Announcements
CFP will be closed December 24th, 25th, and January 1st. We will also be having a skeleton schedule starting December 23rd through the New Years. Please check the schedule for all the updates!
SAVE THE DATE!!! Please join us for the official CFP Grand Opening Celebration on Saturday January 4th starting at 12 pm – 4 pm. There will be catering from Johnny Mango, Meat Raffle to raise money for the Boys and Girls Club, and guest speakers and games throughout the festivities. Friends and family are welcome, we look forward to seeing all of you there!
Fitness – Performance
A. Back Squats – 3-2-1, 3-2-1, 3-2-1 w/2-3 Min Rest
B. 5 Sets
60 Sec Period
5 x Strict Pull-ups
AMRAP Wallballs @ 20lb/14lb
1 Min Rest
Sport
A. Back Squats – 3-2-1, 3-2-1, 3-2-1 w/2-3 Min Rest
B. 5 Sets
60 Sec Period
3 x Ring Muscle-ups
AMRAP Wallballs@ 25lb/16lb
1 Min Rest
-Post results under comments
A. 205-215-225, 225-235-245, 235-255-275 then a 1RM of 315!
B. 23-19-17-16-16 with 16# and wide green band.
Love backsquat Tuesdays!
Performance:
A. —>235, —–>255, ——>275
B. 112
A. 315, 335, 365 ……. 335, 365, 385…… 385, 405, 425
B. 23, 24, 25, 26, 28 on Wallballs….Went too slow on the pull-ups at the beginning and got a little tangled up in my band on one…Should have been getting around 27 or 28 every time.
A. 200-215-225
215-225-235
225-245 (failed on 2nd rep)-265 (failed) couldn’t get out of the hole!
They didn’t feel near as strong as they did last week. Felt a little light headed but have no idea what that was about! I ate breakfast and was breathing!
B. Better than anticipated!
-3UB-24UB
-3UB-23UB
-3UB-23 UB
-2UB (failed 3)-20 UB
-1 (failed 2 and 3)- 16
The muscle ups are getting more consistent. Wallballs were tough!
Practiced my clean and snatch at 55lbs. Need to focus on staying back on heels and pushing knees out. Thanks for the help Juli!
Performance
175,185,190….195,205,210……205,215,225
Hard time warming up into this. Glad it was only 3 reps at most
Thin green band. Like working on strict pull ups!! 102 total wall balls 14#
A. 105, 125, 155…….125, 155, 175…….155, 175, 205…..155, 175, 210 (10lb PR)
LOVED that we had some time to squat.. some days I feel rushed to get all the reps in..
24, 25, 24, 23, 27 = 123
red band pull ups – all pull ups tonight (no chin ups)
185 195 205. 195 200 205. 195 205 210. Felt pretty comfortable. Didn’t have to strain.
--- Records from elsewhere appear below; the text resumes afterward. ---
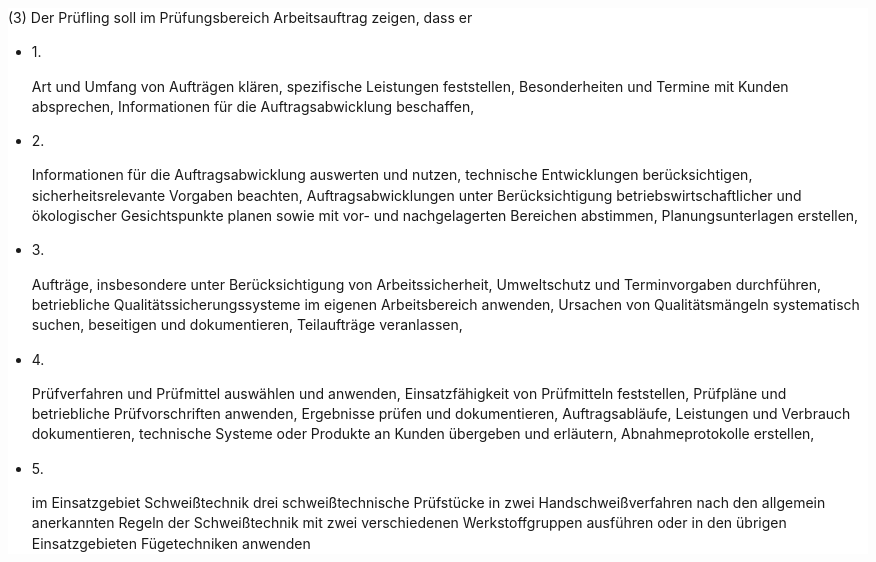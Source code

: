</div>

<div class="jurAbsatz">

(3) Der Prüfling soll im Prüfungsbereich Arbeitsauftrag zeigen, dass er

  - 1\.
    
    <div style="">
    
    Art und Umfang von Aufträgen klären, spezifische Leistungen
    feststellen, Besonderheiten und Termine mit Kunden absprechen,
    Informationen für die Auftragsabwicklung beschaffen,
    
    </div>

  - 2\.
    
    <div style="">
    
    Informationen für die Auftragsabwicklung auswerten und nutzen,
    technische Entwicklungen berücksichtigen, sicherheitsrelevante
    Vorgaben beachten, Auftragsabwicklungen unter Berücksichtigung
    betriebswirtschaftlicher und ökologischer Gesichtspunkte planen
    sowie mit vor- und nachgelagerten Bereichen abstimmen,
    Planungsunterlagen erstellen,
    
    </div>

  - 3\.
    
    <div style="">
    
    Aufträge, insbesondere unter Berücksichtigung von Arbeitssicherheit,
    Umweltschutz und Terminvorgaben durchführen, betriebliche
    Qualitätssicherungssysteme im eigenen Arbeitsbereich anwenden,
    Ursachen von Qualitätsmängeln systematisch suchen, beseitigen und
    dokumentieren, Teilaufträge veranlassen,
    
    </div>

  - 4\.
    
    <div style="">
    
    Prüfverfahren und Prüfmittel auswählen und anwenden,
    Einsatzfähigkeit von Prüfmitteln feststellen, Prüfpläne und
    betriebliche Prüfvorschriften anwenden, Ergebnisse prüfen und
    dokumentieren, Auftragsabläufe, Leistungen und Verbrauch
    dokumentieren, technische Systeme oder Produkte an Kunden übergeben
    und erläutern, Abnahmeprotokolle erstellen,
    
    </div>

  - 5\.
    
    <div style="">
    
    im Einsatzgebiet Schweißtechnik drei schweißtechnische Prüfstücke in
    zwei Handschweißverfahren nach den allgemein anerkannten Regeln der
    Schweißtechnik mit zwei verschiedenen Werkstoffgruppen ausführen
    oder in den übrigen Einsatzgebieten Fügetechniken anwenden
    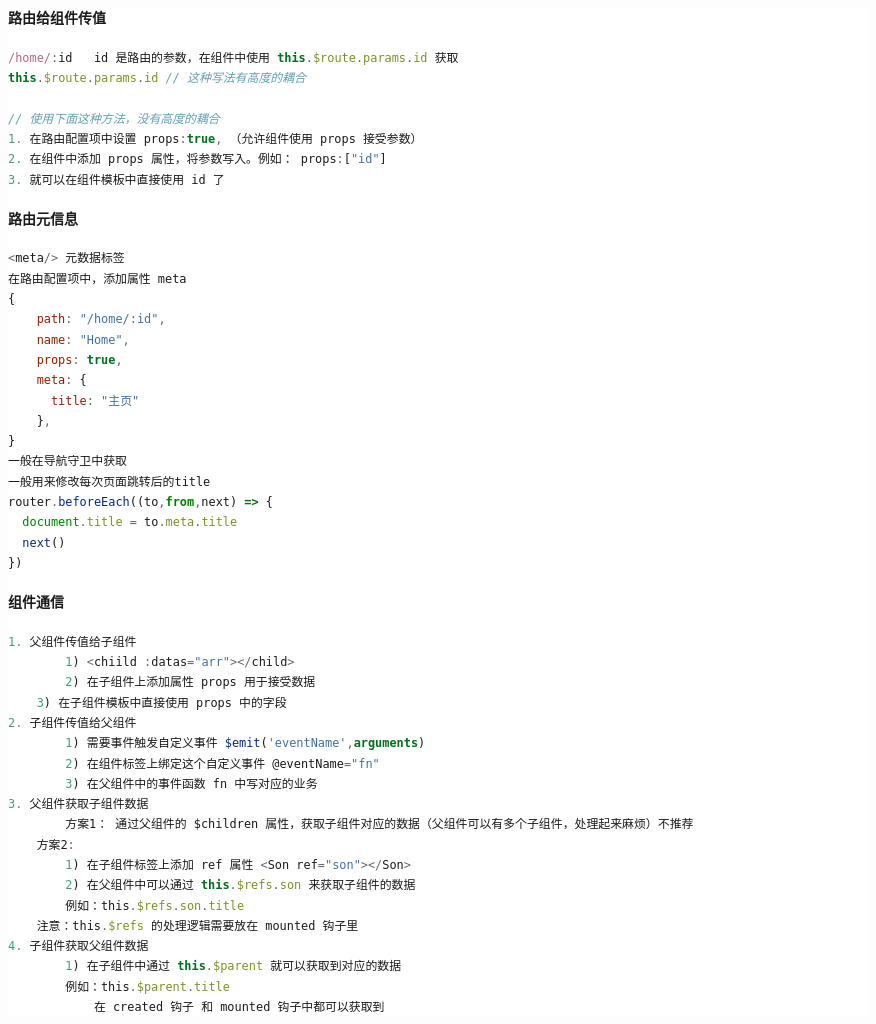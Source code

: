 
#### 路由给组件传值

```js
/home/:id   id 是路由的参数，在组件中使用 this.$route.params.id 获取
this.$route.params.id // 这种写法有高度的耦合

// 使用下面这种方法，没有高度的耦合
1. 在路由配置项中设置 props:true, （允许组件使用 props 接受参数）
2. 在组件中添加 props 属性，将参数写入。例如： props:["id"]
3. 就可以在组件模板中直接使用 id 了
```



#### 路由元信息

```js
<meta/> 元数据标签
在路由配置项中，添加属性 meta
{
    path: "/home/:id",
    name: "Home",
    props: true,
    meta: {
      title: "主页"
    },
}
一般在导航守卫中获取
一般用来修改每次页面跳转后的title
router.beforeEach((to,from,next) => {
  document.title = to.meta.title
  next()
})
```



#### 组件通信

```js
1. 父组件传值给子组件
		1) <chiild :datas="arr"></child>
		2) 在子组件上添加属性 props 用于接受数据
    3) 在子组件模板中直接使用 props 中的字段
2. 子组件传值给父组件
		1) 需要事件触发自定义事件 $emit('eventName',arguments)
		2) 在组件标签上绑定这个自定义事件 @eventName="fn"
		3) 在父组件中的事件函数 fn 中写对应的业务
3. 父组件获取子组件数据
		方案1： 通过父组件的 $children 属性，获取子组件对应的数据（父组件可以有多个子组件，处理起来麻烦）不推荐
    方案2: 
		1) 在子组件标签上添加 ref 属性 <Son ref="son"></Son>
		2) 在父组件中可以通过 this.$refs.son 来获取子组件的数据
    	例如：this.$refs.son.title
    注意：this.$refs 的处理逻辑需要放在 mounted 钩子里
4. 子组件获取父组件数据
		1) 在子组件中通过 this.$parent 就可以获取到对应的数据
    	例如：this.$parent.title
			在 created 钩子 和 mounted 钩子中都可以获取到
```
Didn’t keep track of reps on this wod…. just kept moving. pull-ups and 16lb wall ball. I did a muscle up after the workout. 23 weeks down 18lb up and I can still manage 🙂
95-105-115, 105- 115-120, 115-125-135
thick blue band, and then switched to thin blue band
20, 20, 19, 20, 21 (12#)
like the chance to work on form for back squat, I had time to focus.
By the way Matt, I practiced double unders….tuck jumps were the trick.
Used the home gym and squatted to 185. Afraid woulda fell and busted through the drywall. Funny that used to be my PR a few months ago.
A: 165/175/185, 185/195/205, 195/205/215 new PR!
B. Didn’t keep track of WBs (my partner did). Must get getting stronger, as one red band was enough.
Sport:
A. 195-205-215-200-210-220-215-225(x1)-240(F)
B. 2 MU (singles)/12
2 MU (singles)/17
2 MU UB (first time stringing them together!/27
2 MU UB/23
2 MU UB/17
*Wallball numbers are my best guess from memory*
**Wallballs were done at 20# because all the 16# were taken. First time stringing MU’s together. Been nervous to try it, but committed to it and surprisingly enough, they felt much easier than doing singles, and take far less time! Took me 30 sec to do 2 singles vs. 10 sec to do 2 UB! I will definitely keep practicing stringing more together. MU felt great today. I was popping right up into a great cathch position without “chicken winging” into the dip position.